L’iniziativa sancisce un cambio di paradigma per il Consorzio: l’obiettivo è superare la logica centrata esclusivamente sul prodotto per abbracciare una visione più ampia che metta al centro l’esperienza vissuta. Il Parmigiano Reggiano possiede un patrimonio storico, umano e paesaggistico irripetibile che risponde perfettamente alle nuove esigenze dei turisti contemporanei, orientati alla ricerca di autenticità, di esperienze uniche e di un contatto diretto con chi produce.
Il cuore pulsante di “Vivi Parmigiano Reggiano” è l’invito a scoprire questo ecosistema non solo durante i grandi eventi, ma tutti i giorni. I caseifici della Dop sono infatti aperti e visitabili 365 giorni all’anno; le esperienze, che spaziano dall’osservazione della produzione fino alla degustazione guidata, sono facilmente prenotabili attraverso il sito ufficiale del Consorzio: www.parmigianoreggiano.com/it/caseifici-trova-caseificio. Inoltre, per rendere l’offerta ancora più chiara e strutturata, il Consorzio ha istituito la certificazione di “Caseifici turistici” per quelle realtà particolarmente attrezzate per l’accoglienza continua.
Per tradurre visivamente la vitalità del territorio, il Consorzio si è affidato all’illustratore italiano Antonio Colomboni. Attraverso il suo tratto caldo, iconico e contemporaneo, l’artista ha saputo trasformare i luoghi, i gesti della produzione e i paesaggi tipici in un racconto visivo capace di comunicare a colpo d’occhio l’unicità di questa terra. Inoltre, il lancio del progetto si accompagna a campagne di out of home e digital. Un primo passo di un percorso più ampio, che vedrà aggiungersi il presidio diretto dei principali punti di accesso e di percorrenza: stazioni ferroviarie, l’aeroporto di Bologna, aree di servizio autostradali e altri punti strategici, per segnare in modo concreto i confini della “terra del Parmigiano Reggiano” e accompagnare chi arriva nei luoghi della Dop.

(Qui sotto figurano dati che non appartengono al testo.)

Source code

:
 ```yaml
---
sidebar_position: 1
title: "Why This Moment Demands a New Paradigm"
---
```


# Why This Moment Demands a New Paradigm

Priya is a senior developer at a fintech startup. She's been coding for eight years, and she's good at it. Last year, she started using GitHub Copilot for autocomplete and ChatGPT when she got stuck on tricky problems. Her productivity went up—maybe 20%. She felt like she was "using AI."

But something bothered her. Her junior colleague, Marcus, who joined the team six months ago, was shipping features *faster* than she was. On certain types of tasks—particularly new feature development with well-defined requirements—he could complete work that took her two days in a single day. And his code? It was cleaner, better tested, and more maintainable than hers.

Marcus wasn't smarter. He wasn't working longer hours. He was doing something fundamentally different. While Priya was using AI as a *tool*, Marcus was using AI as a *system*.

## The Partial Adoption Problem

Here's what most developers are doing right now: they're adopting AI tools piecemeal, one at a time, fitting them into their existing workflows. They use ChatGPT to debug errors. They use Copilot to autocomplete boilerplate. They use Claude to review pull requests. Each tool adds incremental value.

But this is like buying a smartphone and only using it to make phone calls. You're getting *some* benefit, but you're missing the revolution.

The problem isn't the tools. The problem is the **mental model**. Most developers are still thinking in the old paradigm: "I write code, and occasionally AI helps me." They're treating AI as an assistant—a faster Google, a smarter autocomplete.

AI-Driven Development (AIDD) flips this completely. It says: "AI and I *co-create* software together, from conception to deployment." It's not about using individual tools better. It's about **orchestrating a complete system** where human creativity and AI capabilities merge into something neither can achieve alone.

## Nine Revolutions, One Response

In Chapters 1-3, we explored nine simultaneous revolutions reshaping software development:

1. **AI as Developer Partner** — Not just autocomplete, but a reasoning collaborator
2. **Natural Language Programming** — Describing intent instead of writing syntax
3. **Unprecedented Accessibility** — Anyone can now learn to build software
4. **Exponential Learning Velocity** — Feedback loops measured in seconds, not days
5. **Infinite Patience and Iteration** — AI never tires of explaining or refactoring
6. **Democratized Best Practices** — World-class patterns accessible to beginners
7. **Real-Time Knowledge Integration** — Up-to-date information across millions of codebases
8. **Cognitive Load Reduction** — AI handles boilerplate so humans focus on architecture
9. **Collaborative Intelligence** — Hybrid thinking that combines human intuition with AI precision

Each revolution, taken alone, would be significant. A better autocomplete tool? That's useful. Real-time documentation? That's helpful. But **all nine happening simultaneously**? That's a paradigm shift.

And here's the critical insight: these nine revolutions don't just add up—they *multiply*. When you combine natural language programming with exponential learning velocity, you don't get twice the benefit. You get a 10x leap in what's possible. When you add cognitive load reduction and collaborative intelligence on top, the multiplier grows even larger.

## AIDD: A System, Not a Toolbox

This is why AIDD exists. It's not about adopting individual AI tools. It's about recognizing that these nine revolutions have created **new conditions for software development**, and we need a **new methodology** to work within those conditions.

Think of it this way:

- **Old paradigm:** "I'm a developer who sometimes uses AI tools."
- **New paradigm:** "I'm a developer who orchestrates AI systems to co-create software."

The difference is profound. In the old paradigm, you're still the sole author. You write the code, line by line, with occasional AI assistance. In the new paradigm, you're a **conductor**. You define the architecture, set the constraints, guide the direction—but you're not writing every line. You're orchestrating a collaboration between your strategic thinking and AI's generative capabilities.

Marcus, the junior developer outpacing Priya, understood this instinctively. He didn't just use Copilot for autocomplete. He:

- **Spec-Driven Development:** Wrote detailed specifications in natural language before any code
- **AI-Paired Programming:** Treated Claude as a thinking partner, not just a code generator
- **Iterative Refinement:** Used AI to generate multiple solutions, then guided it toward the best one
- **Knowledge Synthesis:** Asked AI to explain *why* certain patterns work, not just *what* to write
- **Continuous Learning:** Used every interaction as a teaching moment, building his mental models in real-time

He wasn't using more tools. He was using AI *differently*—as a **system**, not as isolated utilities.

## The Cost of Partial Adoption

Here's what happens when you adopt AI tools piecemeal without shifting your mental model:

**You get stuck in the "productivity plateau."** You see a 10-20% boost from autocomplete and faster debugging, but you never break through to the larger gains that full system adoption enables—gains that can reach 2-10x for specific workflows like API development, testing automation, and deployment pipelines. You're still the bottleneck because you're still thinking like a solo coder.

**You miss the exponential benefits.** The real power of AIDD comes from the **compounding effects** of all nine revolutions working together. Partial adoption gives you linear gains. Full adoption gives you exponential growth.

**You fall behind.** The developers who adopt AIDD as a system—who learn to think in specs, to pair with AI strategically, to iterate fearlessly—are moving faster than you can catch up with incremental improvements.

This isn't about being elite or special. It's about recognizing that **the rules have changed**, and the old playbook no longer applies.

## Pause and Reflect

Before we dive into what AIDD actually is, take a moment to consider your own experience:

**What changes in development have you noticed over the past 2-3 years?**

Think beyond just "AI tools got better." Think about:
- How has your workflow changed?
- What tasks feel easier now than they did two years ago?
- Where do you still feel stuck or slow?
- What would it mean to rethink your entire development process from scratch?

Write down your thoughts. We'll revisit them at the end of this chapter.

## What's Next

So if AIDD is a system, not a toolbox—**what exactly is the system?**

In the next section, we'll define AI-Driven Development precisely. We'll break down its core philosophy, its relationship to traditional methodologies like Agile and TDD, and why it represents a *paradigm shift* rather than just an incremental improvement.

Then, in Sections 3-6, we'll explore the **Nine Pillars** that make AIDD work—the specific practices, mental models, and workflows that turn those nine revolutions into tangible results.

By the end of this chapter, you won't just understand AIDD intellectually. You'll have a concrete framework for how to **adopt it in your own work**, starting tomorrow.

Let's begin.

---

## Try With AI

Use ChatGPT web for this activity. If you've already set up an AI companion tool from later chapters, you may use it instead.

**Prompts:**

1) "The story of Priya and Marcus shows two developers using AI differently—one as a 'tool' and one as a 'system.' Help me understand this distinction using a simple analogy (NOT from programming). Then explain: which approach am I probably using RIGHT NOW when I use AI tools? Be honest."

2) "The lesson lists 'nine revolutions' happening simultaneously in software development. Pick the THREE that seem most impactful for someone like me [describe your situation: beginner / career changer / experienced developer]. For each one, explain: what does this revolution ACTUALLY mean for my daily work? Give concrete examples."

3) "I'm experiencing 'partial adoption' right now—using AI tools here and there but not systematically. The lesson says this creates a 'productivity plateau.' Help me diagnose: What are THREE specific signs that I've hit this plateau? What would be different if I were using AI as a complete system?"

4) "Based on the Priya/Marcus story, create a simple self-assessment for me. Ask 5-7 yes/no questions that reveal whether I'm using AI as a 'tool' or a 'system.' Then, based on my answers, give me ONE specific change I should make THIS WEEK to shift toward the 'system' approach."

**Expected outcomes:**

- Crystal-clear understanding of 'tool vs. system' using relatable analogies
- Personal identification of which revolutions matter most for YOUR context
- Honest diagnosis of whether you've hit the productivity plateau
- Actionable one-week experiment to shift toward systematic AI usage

Una volta entrati in caseificio, il viaggio è solo all’inizio. La visita diventa il punto di partenza naturale per esplorare i tesori storici e paesaggistici della zona di origine della Dop: dai sapori della Food Valley di Parma ai percorsi naturalistici dell’Appennino di Reggio Emilia, dal fascino delle automobili nella Motor Valley di Modena ai capolavori architettonici di Bologna e ai palazzi dei Gonzaga a Mantova, incrociando lungo il cammino rotte storiche come la Via Francigena e la Via Romea Nonantolana.

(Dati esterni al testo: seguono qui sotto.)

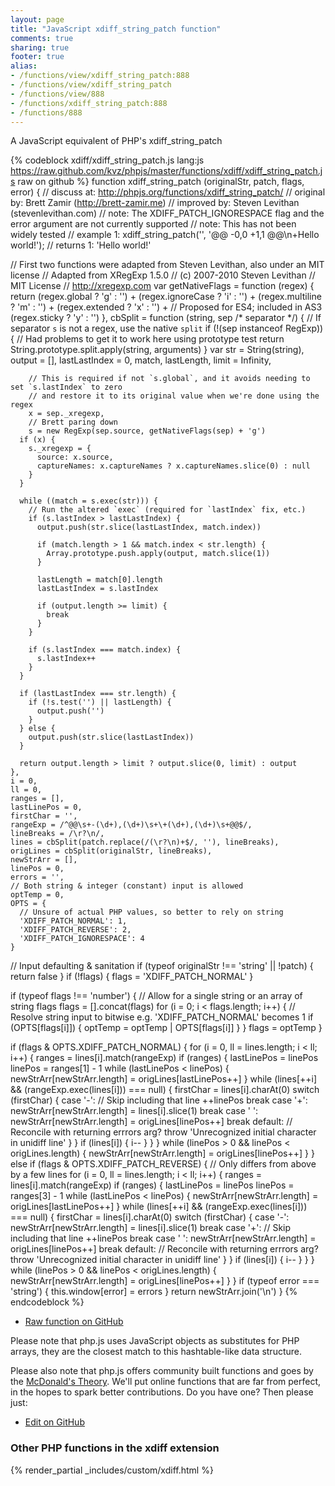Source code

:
 ```yaml
---
layout: page
title: "JavaScript xdiff_string_patch function"
comments: true
sharing: true
footer: true
alias:
- /functions/view/xdiff_string_patch:888
- /functions/view/xdiff_string_patch
- /functions/view/888
- /functions/xdiff_string_patch:888
- /functions/888
---
```

<!-- Generated by Rakefile:build -->
A JavaScript equivalent of PHP's xdiff_string_patch

{% codeblock xdiff/xdiff_string_patch.js lang:js https://raw.github.com/kvz/phpjs/master/functions/xdiff/xdiff_string_patch.js raw on github %}
function xdiff_string_patch (originalStr, patch, flags, error) {
  //  discuss at: http://phpjs.org/functions/xdiff_string_patch/
  // original by: Brett Zamir (http://brett-zamir.me)
  // improved by: Steven Levithan (stevenlevithan.com)
  //        note: The XDIFF_PATCH_IGNORESPACE flag and the error argument are not currently supported
  //        note: This has not been widely tested
  //   example 1: xdiff_string_patch('', '@@ -0,0 +1,1 @@\n+Hello world!');
  //   returns 1: 'Hello world!'

  // First two functions were adapted from Steven Levithan, also under an MIT license
  // Adapted from XRegExp 1.5.0
  // (c) 2007-2010 Steven Levithan
  // MIT License
  // <http://xregexp.com>
  var getNativeFlags = function (regex) {
      return (regex.global ? 'g' : '') + (regex.ignoreCase ? 'i' : '') + (regex.multiline ? 'm' : '') + (regex.extended ?
          'x' : '') + // Proposed for ES4; included in AS3
        (regex.sticky ? 'y' : '')
    },
    cbSplit = function (string, sep /* separator */) {
      // If separator `s` is not a regex, use the native `split`
      if (!(sep instanceof RegExp)) {
        // Had problems to get it to work here using prototype test
        return String.prototype.split.apply(string, arguments)
      }
      var str = String(string),
        output = [],
        lastLastIndex = 0,
        match, lastLength, limit = Infinity,

        // This is required if not `s.global`, and it avoids needing to set `s.lastIndex` to zero
        // and restore it to its original value when we're done using the regex
        x = sep._xregexp,
        // Brett paring down
        s = new RegExp(sep.source, getNativeFlags(sep) + 'g')
      if (x) {
        s._xregexp = {
          source: x.source,
          captureNames: x.captureNames ? x.captureNames.slice(0) : null
        }
      }

      while ((match = s.exec(str))) {
        // Run the altered `exec` (required for `lastIndex` fix, etc.)
        if (s.lastIndex > lastLastIndex) {
          output.push(str.slice(lastLastIndex, match.index))

          if (match.length > 1 && match.index < str.length) {
            Array.prototype.push.apply(output, match.slice(1))
          }

          lastLength = match[0].length
          lastLastIndex = s.lastIndex

          if (output.length >= limit) {
            break
          }
        }

        if (s.lastIndex === match.index) {
          s.lastIndex++
        }
      }

      if (lastLastIndex === str.length) {
        if (!s.test('') || lastLength) {
          output.push('')
        }
      } else {
        output.push(str.slice(lastLastIndex))
      }

      return output.length > limit ? output.slice(0, limit) : output
    },
    i = 0,
    ll = 0,
    ranges = [],
    lastLinePos = 0,
    firstChar = '',
    rangeExp = /^@@\s+-(\d+),(\d+)\s+\+(\d+),(\d+)\s+@@$/,
    lineBreaks = /\r?\n/,
    lines = cbSplit(patch.replace(/(\r?\n)+$/, ''), lineBreaks),
    origLines = cbSplit(originalStr, lineBreaks),
    newStrArr = [],
    linePos = 0,
    errors = '',
    // Both string & integer (constant) input is allowed
    optTemp = 0,
    OPTS = {
      // Unsure of actual PHP values, so better to rely on string
      'XDIFF_PATCH_NORMAL': 1,
      'XDIFF_PATCH_REVERSE': 2,
      'XDIFF_PATCH_IGNORESPACE': 4
    }

  // Input defaulting & sanitation
  if (typeof originalStr !== 'string' || !patch) {
    return false
  }
  if (!flags) {
    flags = 'XDIFF_PATCH_NORMAL'
  }

  if (typeof flags !== 'number') {
    // Allow for a single string or an array of string flags
    flags = [].concat(flags)
    for (i = 0; i < flags.length; i++) {
      // Resolve string input to bitwise e.g. 'XDIFF_PATCH_NORMAL' becomes 1
      if (OPTS[flags[i]]) {
        optTemp = optTemp | OPTS[flags[i]]
      }
    }
    flags = optTemp
  }

  if (flags & OPTS.XDIFF_PATCH_NORMAL) {
    for (i = 0, ll = lines.length; i < ll; i++) {
      ranges = lines[i].match(rangeExp)
      if (ranges) {
        lastLinePos = linePos
        linePos = ranges[1] - 1
        while (lastLinePos < linePos) {
          newStrArr[newStrArr.length] = origLines[lastLinePos++]
        }
        while (lines[++i] && (rangeExp.exec(lines[i])) === null) {
          firstChar = lines[i].charAt(0)
          switch (firstChar) {
            case '-':
            // Skip including that line
              ++linePos
              break
            case '+':
              newStrArr[newStrArr.length] = lines[i].slice(1)
              break
            case ' ':
              newStrArr[newStrArr.length] = origLines[linePos++]
              break
            default:
            // Reconcile with returning errrors arg?
              throw 'Unrecognized initial character in unidiff line'
          }
        }
        if (lines[i]) {
          i--
        }
      }
    }
    while (linePos > 0 && linePos < origLines.length) {
      newStrArr[newStrArr.length] = origLines[linePos++]
    }
  } else if (flags & OPTS.XDIFF_PATCH_REVERSE) {
    // Only differs from above by a few lines
    for (i = 0, ll = lines.length; i < ll; i++) {
      ranges = lines[i].match(rangeExp)
      if (ranges) {
        lastLinePos = linePos
        linePos = ranges[3] - 1
        while (lastLinePos < linePos) {
          newStrArr[newStrArr.length] = origLines[lastLinePos++]
        }
        while (lines[++i] && (rangeExp.exec(lines[i])) === null) {
          firstChar = lines[i].charAt(0)
          switch (firstChar) {
            case '-':
              newStrArr[newStrArr.length] = lines[i].slice(1)
              break
            case '+':
            // Skip including that line
              ++linePos
              break
            case ' ':
              newStrArr[newStrArr.length] = origLines[linePos++]
              break
            default:
            // Reconcile with returning errrors arg?
              throw 'Unrecognized initial character in unidiff line'
          }
        }
        if (lines[i]) {
          i--
        }
      }
    }
    while (linePos > 0 && linePos < origLines.length) {
      newStrArr[newStrArr.length] = origLines[linePos++]
    }
  }
  if (typeof error === 'string') {
    this.window[error] = errors
  }
  return newStrArr.join('\n')
}
{% endcodeblock %}

 - [Raw function on GitHub](https://github.com/kvz/phpjs/blob/master/functions/xdiff/xdiff_string_patch.js)

Please note that php.js uses JavaScript objects as substitutes for PHP arrays, they are 
the closest match to this hashtable-like data structure. 

Please also note that php.js offers community built functions and goes by the 
[McDonald's Theory](https://medium.com/what-i-learned-building/9216e1c9da7d). We'll put online 
functions that are far from perfect, in the hopes to spark better contributions. 
Do you have one? Then please just: 

 - [Edit on GitHub](https://github.com/kvz/phpjs/edit/master/functions/xdiff/xdiff_string_patch.js)


### Other PHP functions in the xdiff extension
{% render_partial _includes/custom/xdiff.html %}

«Con ‘Vivi Parmigiano Reggiano’ apriamo un nuovo capitolo nella storia della nostra denominazione», ha dichiarato Nicola Bertinelli, presidente del Consorzio. «Vogliamo che chiunque ama il nostro formaggio possa viaggiare nelle sue terre di origine, entrare nei caseifici e scoprire che dietro a quella scaglia perfetta ci sono volti, storie e un paesaggio meraviglioso. È un progetto che crea valore aggiunto non solo per la marca, ma per l’intera comunità, dimostrando che il Parmigiano Reggiano è molto più di un prodotto: è una destinazione culturale a tutti gli effetti».